I am trying to filter a dataframe based on a certain date and country name. I have extracted the columns I want the final dataframe to contain. I have also created a list of the country names that I want to filter on.
cols_to_keep = projects[['regionname', 'countryname', 'lendinginstr', 'totalamt', 'boardapprovaldate','location', 'GeoLocID', 'GeoLocName','Latitude', 'Longitude', 'Country', 'project_name']]
countries = ['Bosnia', 'Herzegovina', 'Croatia', 'Kosovo', 'Macedonia', 'Serbia', 'Slovenia']
Then I try to filter on the date that I want which is April 27th 1992.
projects['boardapprovaldate'] < pd.Timestamp(datetime.date(1992,4,27))
Then I try applying the date filter on the country names that I want by doing:
cols_to_keep[(cols_to_keep['boardapprovaldate'] < pd.Timestamp(datetime.date(1992,4,27))) &
(cols_to_keep['countryname'].isin(countries))].sort_values('boardapprovaldate')
which only shows me 2 rows when I should have 12 rows
However, if I try
str.contains() instead of isin()
method I can retrieve the correct results I want.
projects[(projects['boardapprovaldate'] < pd.Timestamp(datetime.date(1992,4,27))) &
((projects['countryname'].str.contains('Bosnia')) |
(projects['countryname'].str.contains('Croatia')) |
(projects['countryname'].str.contains('Kosovo')) |
(projects['countryname'].str.contains('Macedonia')) |
(projects['countryname'].str.contains('Montenegro')) |
(projects['countryname'].str.contains('Serbia')) |
(projects['countryname'].str.contains('Slovenia')))][
['regionname',
'countryname',
'lendinginstr',
'totalamt',
'boardapprovaldate',
'location',
'GeoLocID',
'GeoLocName',
'Latitude',
'Longitude',
'Country',
'project_name']].sort_values('boardapprovaldate')
Can someone please explain the difference and why this happens?
Using isin
checks for equality.

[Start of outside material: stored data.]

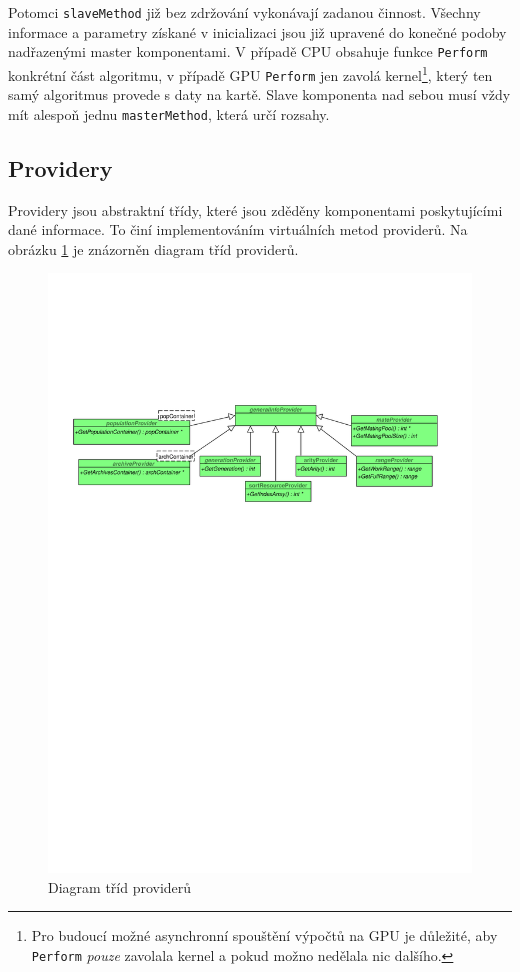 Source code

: Potomci \texttt{slaveMethod} již bez zdržování vykonávají zadanou činnost. Všechny informace a parametry získané v inicializaci jsou již upravené do konečné podoby nadřazenými master komponentami. V případě CPU obsahuje funkce \texttt{Perform} konkrétní část algoritmu, v případě GPU \texttt{Perform} jen zavolá kernel\footnote{Pro budoucí možné asynchronní spouštění výpočtů na GPU je důležité, aby \texttt{Perform} \emph{pouze} zavolala kernel a pokud možno nedělala nic dalšího.}, který ten samý algoritmus provede s daty na kartě. Slave komponenta nad sebou musí vždy mít alespoň jednu \texttt{masterMethod}, která určí rozsahy.

\subsection{Providery}

Providery jsou abstraktní třídy, které jsou zděděny komponentami poskytujícími dané informace. To činí implementováním virtuálních metod providerů. Na obrázku \ref{providers} je znázorněn diagram tříd providerů.

\begin{figure}[h!]
  \includegraphics[width=\textwidth]{img/providers}
  \caption{Diagram tříd providerů}\label{providers}
\end{figure}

So values like "Bosnia and Herzegovina" which are not in your countries
list will not match.
Using contains
checks for sub-strings. "Bosnia" is a sub-string of "Bosnia and Herzegovina".
srs = pd.Series(["Bosnia and Herzegovina", "Bosnia"])
>>> srs.isin(["Bosnia"])
0 False
1 True
dtype: bool
>>> srs.str.contains("Bosnia")
0 True
1 True
dtype: bool